Stored items from a collection

++++++++++++++++++++

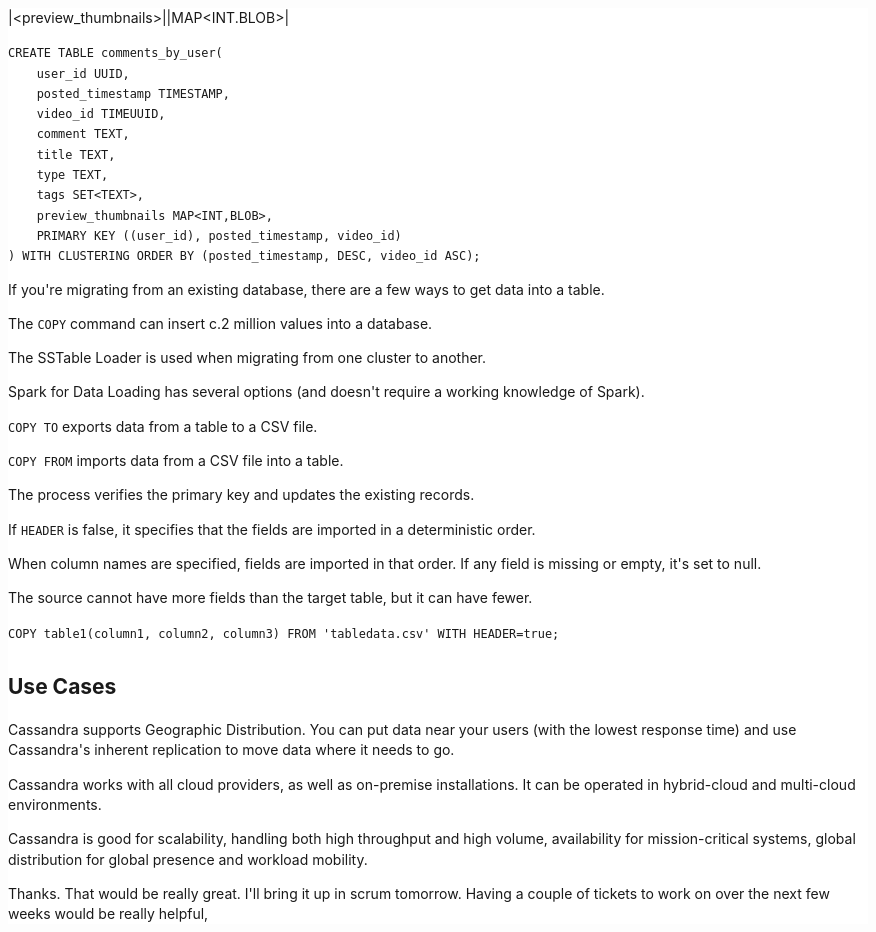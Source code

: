 |\<preview_thumbnails\>||MAP\<INT.BLOB\>|

```CQL
CREATE TABLE comments_by_user(
	user_id UUID,
	posted_timestamp TIMESTAMP,
	video_id TIMEUUID,
	comment TEXT,
	title TEXT,
	type TEXT,
	tags SET<TEXT>,
	preview_thumbnails MAP<INT,BLOB>,
	PRIMARY KEY ((user_id), posted_timestamp, video_id)
) WITH CLUSTERING ORDER BY (posted_timestamp, DESC, video_id ASC);
```

If you're migrating from an existing database, there are a few ways to get data into a table.

The `COPY` command can insert c.2 million values into a database.

The SSTable Loader is used when migrating from one cluster to another.

Spark for Data Loading has several options (and doesn't require a working knowledge of Spark).

`COPY TO` exports data from a table to a CSV file.

`COPY FROM` imports data from a CSV file into a table.

The process verifies the primary key and updates the existing records.

If `HEADER` is false, it specifies that the fields are imported in a deterministic order. 

When column names are specified, fields are imported in that order. If any field is missing or empty, it's set to null.

The source cannot have more fields than the target table, but it can have fewer.

```CQL
COPY table1(column1, column2, column3) FROM 'tabledata.csv' WITH HEADER=true;
```

## Use Cases
Cassandra supports Geographic Distribution. You can put data near your users (with the lowest response time) and use Cassandra's inherent replication to move data where it needs to go.

Cassandra works with all cloud providers, as well as on-premise installations. It can be operated in hybrid-cloud and multi-cloud environments. 

Cassandra is good for scalability, handling both high throughput and high volume, availability for mission-critical systems, global distribution for global presence and workload mobility.




Thanks. That would be really great. I'll bring it up in scrum tomorrow. Having a couple of tickets to work on over the next few weeks would be really helpful,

++++++++++++++++++++

Aim of the task: Your task is to copy each line of the data above that holds "database".

Answer to this task:
If you're migrating from an existing database, there are a few ways to get data into a table.
The `COPY` command can insert c.2 million values into a database.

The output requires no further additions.